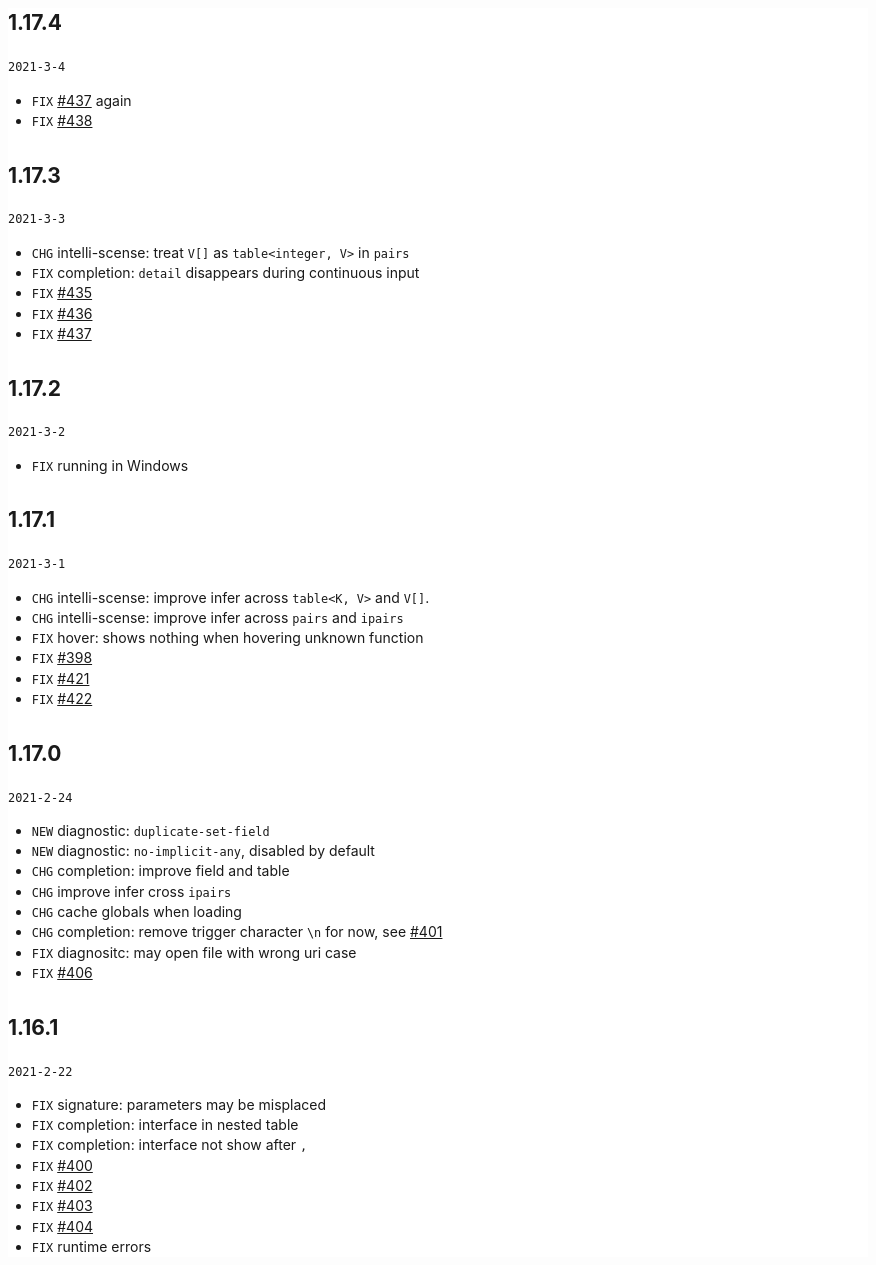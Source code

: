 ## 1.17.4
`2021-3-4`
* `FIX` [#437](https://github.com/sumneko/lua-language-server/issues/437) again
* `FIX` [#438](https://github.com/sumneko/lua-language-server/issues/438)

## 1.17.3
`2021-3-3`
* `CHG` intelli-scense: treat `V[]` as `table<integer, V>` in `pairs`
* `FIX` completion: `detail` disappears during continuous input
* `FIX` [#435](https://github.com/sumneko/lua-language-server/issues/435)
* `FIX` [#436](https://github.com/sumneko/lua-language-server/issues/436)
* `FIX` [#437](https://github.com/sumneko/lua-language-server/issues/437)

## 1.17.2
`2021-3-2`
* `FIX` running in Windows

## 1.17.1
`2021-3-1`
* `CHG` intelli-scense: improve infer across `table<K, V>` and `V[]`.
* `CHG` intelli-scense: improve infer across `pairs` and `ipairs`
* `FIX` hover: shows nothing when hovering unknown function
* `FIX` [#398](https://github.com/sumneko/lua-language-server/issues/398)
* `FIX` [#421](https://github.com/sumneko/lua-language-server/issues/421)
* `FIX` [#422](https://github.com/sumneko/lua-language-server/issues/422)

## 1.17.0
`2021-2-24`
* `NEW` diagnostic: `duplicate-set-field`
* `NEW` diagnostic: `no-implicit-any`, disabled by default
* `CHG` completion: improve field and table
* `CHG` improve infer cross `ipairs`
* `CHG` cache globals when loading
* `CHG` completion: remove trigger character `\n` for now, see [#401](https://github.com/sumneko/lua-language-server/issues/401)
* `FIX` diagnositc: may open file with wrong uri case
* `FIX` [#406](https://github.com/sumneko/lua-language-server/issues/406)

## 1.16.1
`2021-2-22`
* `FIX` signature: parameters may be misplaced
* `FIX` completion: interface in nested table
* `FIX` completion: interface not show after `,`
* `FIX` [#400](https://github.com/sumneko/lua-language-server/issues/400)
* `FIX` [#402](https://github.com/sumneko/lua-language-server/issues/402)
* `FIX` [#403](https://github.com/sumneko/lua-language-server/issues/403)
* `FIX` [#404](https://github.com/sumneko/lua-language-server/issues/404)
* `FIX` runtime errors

■ ■ ■ ■ ■ ■ ■

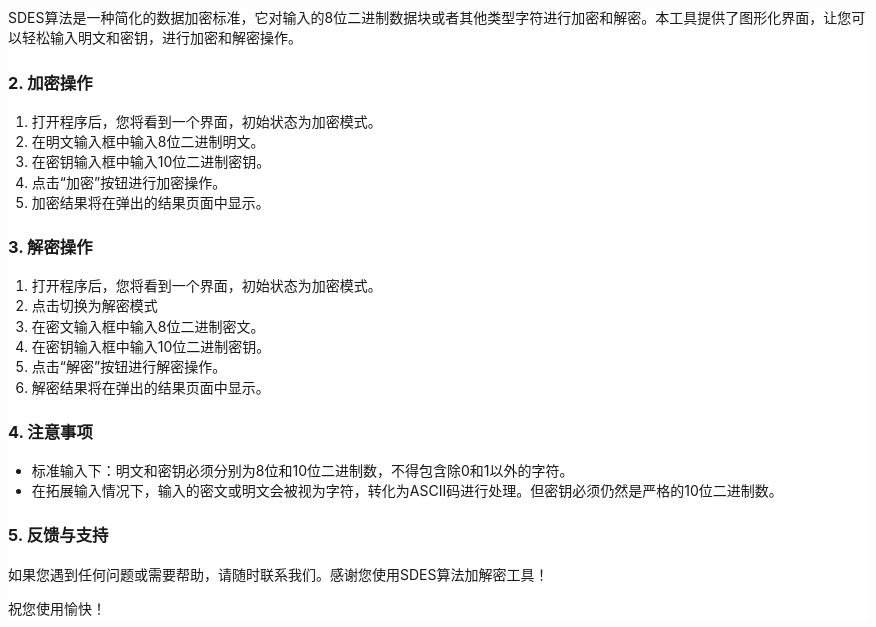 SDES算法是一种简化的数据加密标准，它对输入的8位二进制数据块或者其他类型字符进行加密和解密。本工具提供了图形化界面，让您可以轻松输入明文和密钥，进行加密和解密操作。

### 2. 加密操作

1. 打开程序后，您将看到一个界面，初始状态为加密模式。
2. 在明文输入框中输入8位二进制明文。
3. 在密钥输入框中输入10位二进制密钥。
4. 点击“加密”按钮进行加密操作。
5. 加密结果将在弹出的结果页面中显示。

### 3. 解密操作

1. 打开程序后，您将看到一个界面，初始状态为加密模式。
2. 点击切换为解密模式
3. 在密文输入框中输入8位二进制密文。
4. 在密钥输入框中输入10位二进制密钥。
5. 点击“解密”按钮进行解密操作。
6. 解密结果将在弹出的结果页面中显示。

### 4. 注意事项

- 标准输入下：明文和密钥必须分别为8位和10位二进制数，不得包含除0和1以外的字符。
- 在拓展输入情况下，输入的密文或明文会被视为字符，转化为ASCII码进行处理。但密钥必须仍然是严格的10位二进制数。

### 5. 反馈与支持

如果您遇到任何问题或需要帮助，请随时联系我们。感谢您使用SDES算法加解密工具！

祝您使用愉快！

■ ■ ■ ■ ■ ■ ■

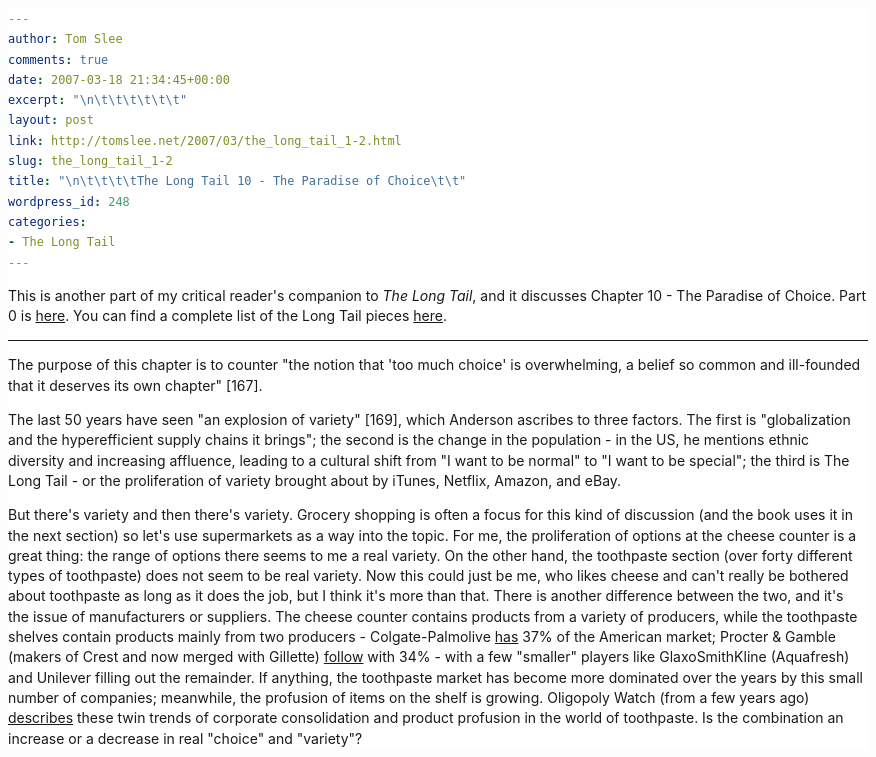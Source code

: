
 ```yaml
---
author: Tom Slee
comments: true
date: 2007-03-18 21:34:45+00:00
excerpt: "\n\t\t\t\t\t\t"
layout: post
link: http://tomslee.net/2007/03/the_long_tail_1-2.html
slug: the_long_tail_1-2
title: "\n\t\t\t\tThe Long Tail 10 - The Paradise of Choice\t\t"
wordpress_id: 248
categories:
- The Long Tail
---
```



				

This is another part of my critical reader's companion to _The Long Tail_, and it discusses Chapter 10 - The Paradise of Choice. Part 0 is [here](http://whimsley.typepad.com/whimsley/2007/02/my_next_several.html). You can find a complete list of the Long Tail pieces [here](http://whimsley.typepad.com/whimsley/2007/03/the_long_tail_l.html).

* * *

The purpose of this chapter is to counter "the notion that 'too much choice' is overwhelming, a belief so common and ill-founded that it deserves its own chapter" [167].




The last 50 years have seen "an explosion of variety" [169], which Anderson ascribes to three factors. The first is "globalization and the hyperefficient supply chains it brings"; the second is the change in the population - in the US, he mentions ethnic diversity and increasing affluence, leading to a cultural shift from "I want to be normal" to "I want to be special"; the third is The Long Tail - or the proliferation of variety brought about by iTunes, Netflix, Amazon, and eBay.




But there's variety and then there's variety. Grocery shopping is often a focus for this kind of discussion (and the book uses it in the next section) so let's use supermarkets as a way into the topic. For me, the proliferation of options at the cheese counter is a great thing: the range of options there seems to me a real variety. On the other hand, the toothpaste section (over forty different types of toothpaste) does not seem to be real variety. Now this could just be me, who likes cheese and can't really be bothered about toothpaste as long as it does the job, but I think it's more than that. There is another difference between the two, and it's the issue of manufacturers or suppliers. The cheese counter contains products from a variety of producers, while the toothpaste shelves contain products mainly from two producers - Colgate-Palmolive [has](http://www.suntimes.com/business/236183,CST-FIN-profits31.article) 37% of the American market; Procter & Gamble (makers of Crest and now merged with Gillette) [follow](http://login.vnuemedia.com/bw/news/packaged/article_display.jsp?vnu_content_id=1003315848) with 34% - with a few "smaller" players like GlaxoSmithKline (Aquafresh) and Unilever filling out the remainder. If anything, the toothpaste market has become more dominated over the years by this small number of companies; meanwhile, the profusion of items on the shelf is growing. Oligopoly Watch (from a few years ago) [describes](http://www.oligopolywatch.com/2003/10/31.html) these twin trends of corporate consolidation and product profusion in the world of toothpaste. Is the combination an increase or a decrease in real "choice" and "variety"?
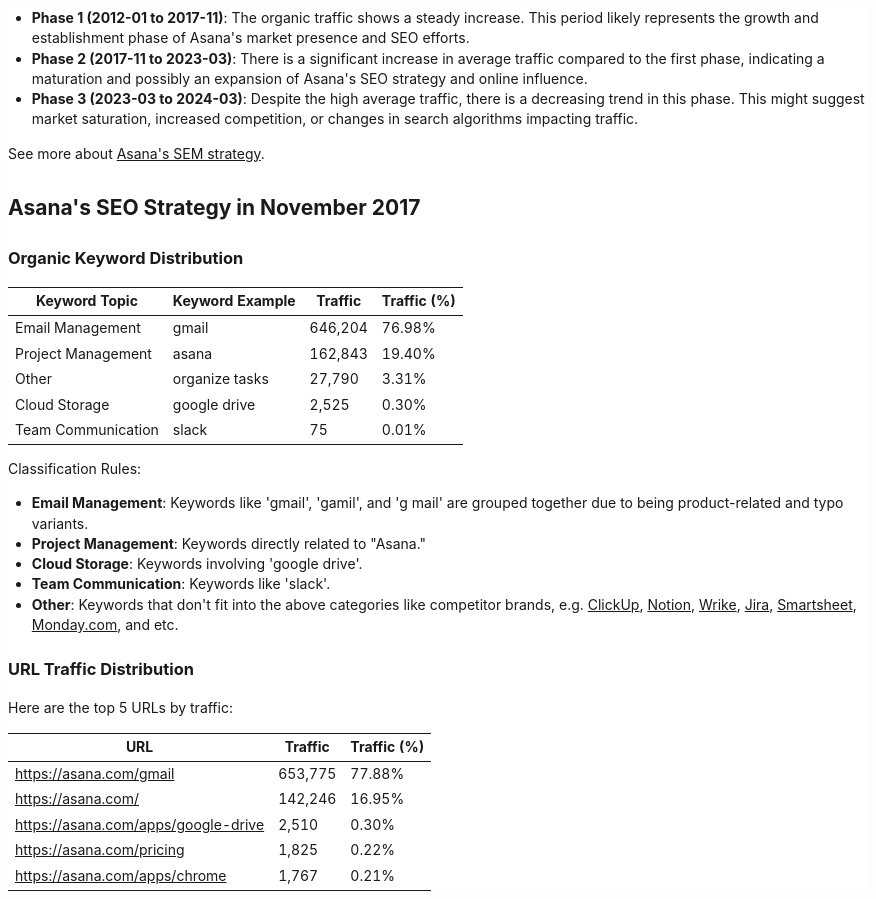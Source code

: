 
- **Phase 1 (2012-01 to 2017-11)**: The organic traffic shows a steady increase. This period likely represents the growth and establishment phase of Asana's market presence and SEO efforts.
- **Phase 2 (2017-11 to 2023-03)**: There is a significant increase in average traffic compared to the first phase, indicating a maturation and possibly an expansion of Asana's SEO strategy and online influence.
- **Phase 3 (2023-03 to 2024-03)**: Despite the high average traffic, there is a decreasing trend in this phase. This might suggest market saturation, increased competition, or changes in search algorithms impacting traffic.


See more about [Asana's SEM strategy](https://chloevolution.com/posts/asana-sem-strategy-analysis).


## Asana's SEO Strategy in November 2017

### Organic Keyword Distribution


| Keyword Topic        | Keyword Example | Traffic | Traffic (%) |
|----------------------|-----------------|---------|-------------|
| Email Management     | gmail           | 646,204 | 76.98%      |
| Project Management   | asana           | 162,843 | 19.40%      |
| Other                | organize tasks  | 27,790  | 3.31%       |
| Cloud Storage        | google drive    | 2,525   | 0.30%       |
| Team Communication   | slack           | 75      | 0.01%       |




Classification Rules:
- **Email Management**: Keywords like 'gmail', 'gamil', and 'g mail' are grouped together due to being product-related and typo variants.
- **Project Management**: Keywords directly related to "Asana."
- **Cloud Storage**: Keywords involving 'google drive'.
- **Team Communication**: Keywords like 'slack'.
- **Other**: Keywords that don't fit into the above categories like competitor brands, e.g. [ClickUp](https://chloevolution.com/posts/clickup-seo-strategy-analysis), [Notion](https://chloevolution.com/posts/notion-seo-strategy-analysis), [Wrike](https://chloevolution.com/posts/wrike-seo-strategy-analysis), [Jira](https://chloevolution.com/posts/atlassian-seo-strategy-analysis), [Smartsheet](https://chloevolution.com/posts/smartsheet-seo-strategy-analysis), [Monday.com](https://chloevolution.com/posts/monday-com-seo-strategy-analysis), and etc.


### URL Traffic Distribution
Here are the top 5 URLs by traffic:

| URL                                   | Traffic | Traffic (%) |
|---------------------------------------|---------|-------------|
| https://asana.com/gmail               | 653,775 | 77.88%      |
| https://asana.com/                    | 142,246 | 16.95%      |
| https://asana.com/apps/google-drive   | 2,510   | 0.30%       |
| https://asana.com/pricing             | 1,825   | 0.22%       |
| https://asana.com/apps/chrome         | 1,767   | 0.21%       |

■ ■ ■ ■ ■ ■ ■

**Problem requirements**
Reproduce each line of the records in which the word "completion" appears.

**Your response**
* `FIX` completion: `detail` disappears during continuous input
* `CHG` completion: improve field and table
* `CHG` completion: remove trigger character `\n` for now, see [#401](https://github.com/sumneko/lua-language-server/issues/401)
* `FIX` completion: interface in nested table
* `FIX` completion: interface not show after `,`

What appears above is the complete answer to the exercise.